The eruption of Eyjafjoell, a smaller volcano, in April 2010 caused travel mayhem, stranding more than eight million travellers in the biggest airspace shut down since World War II.

Experts said Bardarbunga was stable on Wednesday, but still in danger of erupting.

Map of Iceland showing the location of the Bardarbunga volcano where resients have been evacuated after warnings of a possible eruption
Map of Iceland showing the location of the Bardarbunga volcano where resients have been evacuated after warnings of a possible eruption

Up to 300 people were believed to be have been evacuated in the area around the volcano, located in southeast Iceland under the country's largest glacier Vatnajoekull.

Air patrols continued in the area to ensure no-one remained.

"We of course don't know about all hikers and such, but we are going to look over the area with the aid of the Coast Guard and after that we should be very certain that no-one is in the area," Vidir Reynisson at the Civil Protection Authority (CPA) told public broadcaster RUV.

The area around the volcano is uninhabited, with only trekking cabins and campsites used by tourists and hunters in the summer months.

Iceland's second-highest peak, Bardarbunga rises to more than 2,000 metres (6,500 feet), and caps the country's largest volcanic system.

On Monday, seismologists recorded an earthquake of 4.5 on the Richter scale in the area.

Scientists believe its explosion would be large enough to disrupt air traffic over northern Europe and the northern Atlantic, as well as causing major damage on the island nation from volcanic ash and glacial flooding.

But with its activity largely stable for four days straight, authorities said it was unlikely any explosion is imminent.
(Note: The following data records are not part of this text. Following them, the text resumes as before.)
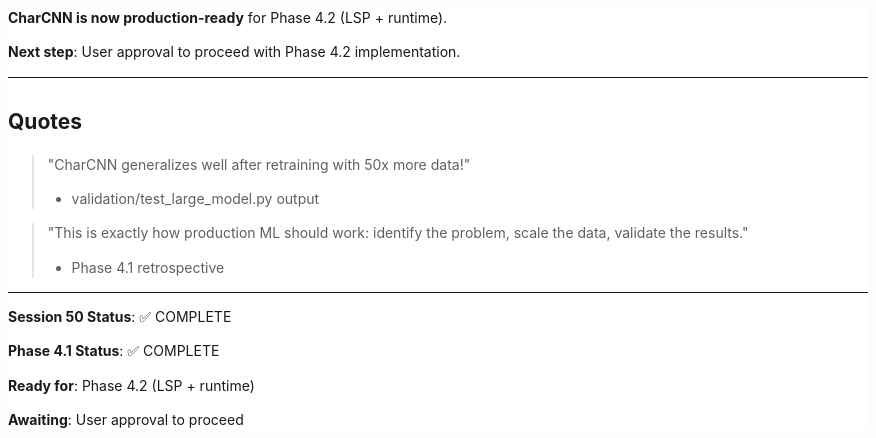 **CharCNN is now production-ready** for Phase 4.2 (LSP + runtime).

**Next step**: User approval to proceed with Phase 4.2 implementation.

---

## Quotes

> "CharCNN generalizes well after retraining with 50x more data!"
> - validation/test_large_model.py output

> "This is exactly how production ML should work: identify the problem, scale the data, validate the results."
> - Phase 4.1 retrospective

---

**Session 50 Status**: ✅ COMPLETE

**Phase 4.1 Status**: ✅ COMPLETE

**Ready for**: Phase 4.2 (LSP + runtime)

**Awaiting**: User approval to proceed
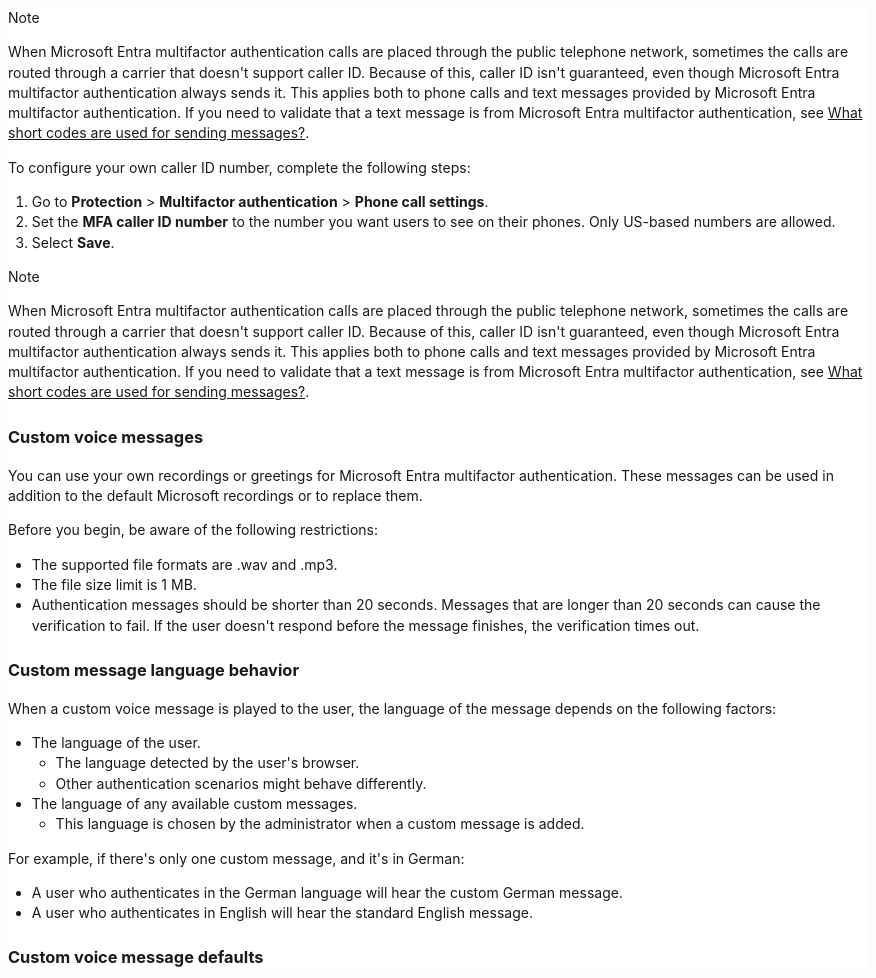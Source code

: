 > [!NOTE]
> When Microsoft Entra multifactor authentication calls are placed through the public telephone network, sometimes the calls are routed through a carrier that doesn't support caller ID. Because of this, caller ID isn't guaranteed, even though Microsoft Entra multifactor authentication always sends it. This applies both to phone calls and text messages provided by Microsoft Entra multifactor authentication. If you need to validate that a text message is from Microsoft Entra multifactor authentication, see [What short codes are used for sending messages?](multi-factor-authentication-faq.yml#what-short-codes-are-used-for-sending-text-messages-to-my-users-).

To configure your own caller ID number, complete the following steps:

1. Go to **Protection** > **Multifactor authentication** > **Phone call settings**.
1. Set the **MFA caller ID number** to the number you want users to see on their phones. Only US-based numbers are allowed.
1. Select **Save**.

> [!NOTE]
> When Microsoft Entra multifactor authentication calls are placed through the public telephone network, sometimes the calls are routed through a carrier that doesn't support caller ID. Because of this, caller ID isn't guaranteed, even though Microsoft Entra multifactor authentication always sends it. This applies both to phone calls and text messages provided by Microsoft Entra multifactor authentication. If you need to validate that a text message is from Microsoft Entra multifactor authentication, see [What short codes are used for sending messages?](multi-factor-authentication-faq.yml#what-short-codes-are-used-for-sending-text-messages-to-my-users-).

### Custom voice messages

You can use your own recordings or greetings for Microsoft Entra multifactor authentication. These messages can be used in addition to the default Microsoft recordings or to replace them.

Before you begin, be aware of the following restrictions:

* The supported file formats are .wav and .mp3.
* The file size limit is 1 MB.
* Authentication messages should be shorter than 20 seconds. Messages that are longer than 20 seconds can cause the verification to fail. If the user doesn't respond before the message finishes, the verification times out.

### Custom message language behavior

When a custom voice message is played to the user, the language of the message depends on the following factors:

* The language of the user.
  * The language detected by the user's browser.
  * Other authentication scenarios might behave differently.
* The language of any available custom messages.
  * This language is chosen by the administrator when a custom message is added.

For example, if there's only one custom message, and it's in German:

* A user who authenticates in the German language will hear the custom German message.
* A user who authenticates in English will hear the standard English message.

### Custom voice message defaults
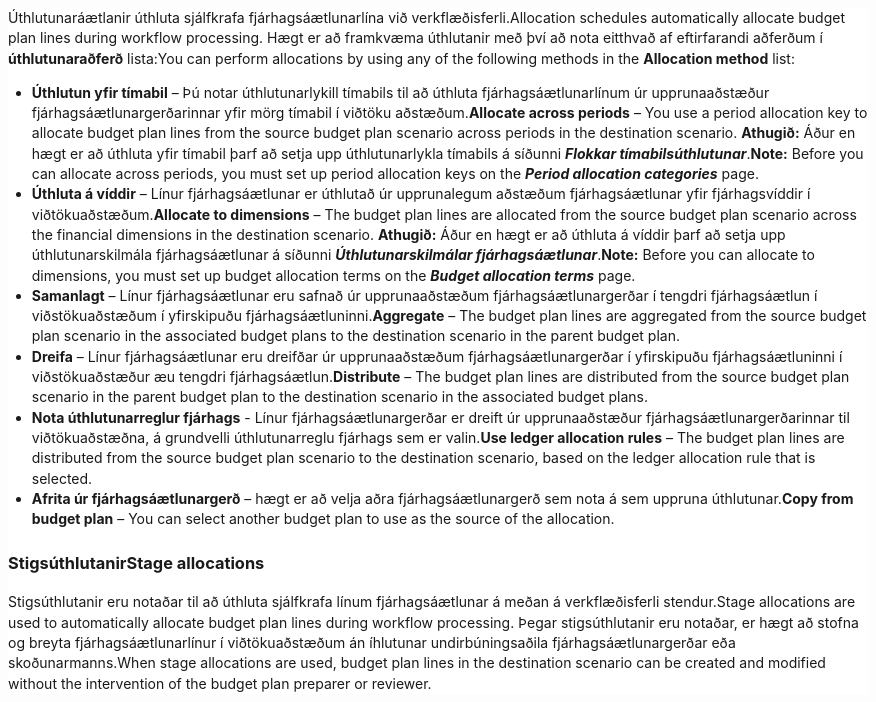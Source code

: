 <span data-ttu-id="cdb93-197">Úthlutunaráætlanir úthluta sjálfkrafa fjárhagsáætlunarlína við verkflæðisferli.</span><span class="sxs-lookup"><span data-stu-id="cdb93-197">Allocation schedules automatically allocate budget plan lines during workflow processing.</span></span> <span data-ttu-id="cdb93-198">Hægt er að framkvæma úthlutanir með því að nota eitthvað af eftirfarandi aðferðum í **úthlutunaraðferð** lista:</span><span class="sxs-lookup"><span data-stu-id="cdb93-198">You can perform allocations by using any of the following methods in the **Allocation method** list:</span></span>

- <span data-ttu-id="cdb93-199"><strong>Úthlutun yfir tímabil</strong> – Þú notar úthlutunarlykill tímabils til að úthluta fjárhagsáætlunarlínum úr upprunaaðstæður fjárhagsáætlunargerðarinnar yfir mörg tímabil í viðtöku aðstæðum.</span><span class="sxs-lookup"><span data-stu-id="cdb93-199"><strong>Allocate across periods</strong> – You use a period allocation key to allocate budget plan lines from the source budget plan scenario across periods in the destination scenario.</span></span> <span data-ttu-id="cdb93-200"><strong>Athugið:</strong> Áður en hægt er að úthluta yfir tímabil þarf að setja upp úthlutunarlykla tímabils á síðunni *<strong><em>Flokkar tímabilsúthlutunar</em></strong>*.</span><span class="sxs-lookup"><span data-stu-id="cdb93-200"><strong>Note:</strong> Before you can allocate across periods, you must set up period allocation keys on the *<strong><em>Period allocation categories</em></strong>* page.</span></span>
- <span data-ttu-id="cdb93-201"><strong>Úthluta á víddir</strong> – Línur fjárhagsáætlunar er úthlutað úr upprunalegum aðstæðum fjárhagsáætlunar yfir fjárhagsvíddir í viðtökuaðstæðum.</span><span class="sxs-lookup"><span data-stu-id="cdb93-201"><strong>Allocate to dimensions</strong> – The budget plan lines are allocated from the source budget plan scenario across the financial dimensions in the destination scenario.</span></span> <span data-ttu-id="cdb93-202"><strong>Athugið:</strong> Áður en hægt er að úthluta á víddir þarf að setja upp úthlutunarskilmála fjárhagsáætlunar á síðunni *<strong><em>Úthlutunarskilmálar fjárhagsáætlunar</em></strong>*.</span><span class="sxs-lookup"><span data-stu-id="cdb93-202"><strong>Note:</strong> Before you can allocate to dimensions, you must set up budget allocation terms on the *<strong><em>Budget allocation terms</em></strong>* page.</span></span>
- <span data-ttu-id="cdb93-203">**Samanlagt** – Línur fjárhagsáætlunar eru safnað úr upprunaaðstæðum fjárhagsáætlunargerðar í tengdri fjárhagsáætlun í viðstökuaðstæðum í yfirskipuðu fjárhagsáætluninni.</span><span class="sxs-lookup"><span data-stu-id="cdb93-203">**Aggregate** – The budget plan lines are aggregated from the source budget plan scenario in the associated budget plans to the destination scenario in the parent budget plan.</span></span>
- <span data-ttu-id="cdb93-204">**Dreifa** – Línur fjárhagsáætlunar eru dreifðar úr upprunaaðstæðum fjárhagsáætlunargerðar í yfirskipuðu fjárhagsáætluninni í viðstökuaðstæður æu tengdri fjárhagsáætlun.</span><span class="sxs-lookup"><span data-stu-id="cdb93-204">**Distribute** – The budget plan lines are distributed from the source budget plan scenario in the parent budget plan to the destination scenario in the associated budget plans.</span></span>
- <span data-ttu-id="cdb93-205">**Nota úthlutunarreglur fjárhags** - Línur fjárhagsáætlunargerðar er dreift úr upprunaaðstæður fjárhagsáætlunargerðarinnar til viðtökuaðstæðna, á grundvelli úthlutunarreglu fjárhags sem er valin.</span><span class="sxs-lookup"><span data-stu-id="cdb93-205">**Use ledger allocation rules** – The budget plan lines are distributed from the source budget plan scenario to the destination scenario, based on the ledger allocation rule that is selected.</span></span>
- <span data-ttu-id="cdb93-206">**Afrita úr fjárhagsáætlunargerð** – hægt er að velja aðra fjárhagsáætlunargerð sem nota á sem uppruna úthlutunar.</span><span class="sxs-lookup"><span data-stu-id="cdb93-206">**Copy from budget plan** – You can select another budget plan to use as the source of the allocation.</span></span>

### <a name="stage-allocations"></a><span data-ttu-id="cdb93-207">Stigsúthlutanir</span><span class="sxs-lookup"><span data-stu-id="cdb93-207">Stage allocations</span></span>

<span data-ttu-id="cdb93-208">Stigsúthlutanir eru notaðar til að úthluta sjálfkrafa línum fjárhagsáætlunar á meðan á verkflæðisferli stendur.</span><span class="sxs-lookup"><span data-stu-id="cdb93-208">Stage allocations are used to automatically allocate budget plan lines during workflow processing.</span></span> <span data-ttu-id="cdb93-209">Þegar stigsúthlutanir eru notaðar, er hægt að stofna og breyta fjárhagsáætlunarlínur í viðtökuaðstæðum án íhlutunar undirbúningsaðila fjárhagsáætlunargerðar eða skoðunarmanns.</span><span class="sxs-lookup"><span data-stu-id="cdb93-209">When stage allocations are used, budget plan lines in the destination scenario can be created and modified without the intervention of the budget plan preparer or reviewer.</span></span>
"There is no change in the seismic activity at the moment and no sign of an eruption," the CPA said in a statement, adding that "experience shows that seismic activity can be going on for a long time without an eruption going off".

In 2010, the Eyjafjoell volcano shot a massive plume of volcanic debris up to nine kilometres (six miles) into the sky, blowing ash across to mainland Europe.

And in 2011, Iceland's most active sub-glacial volcano Grimsvotn erupted, forcing Iceland to temporarily shut its airspace and sparking fears of a repeat of the Eyjafjoell flight chaos.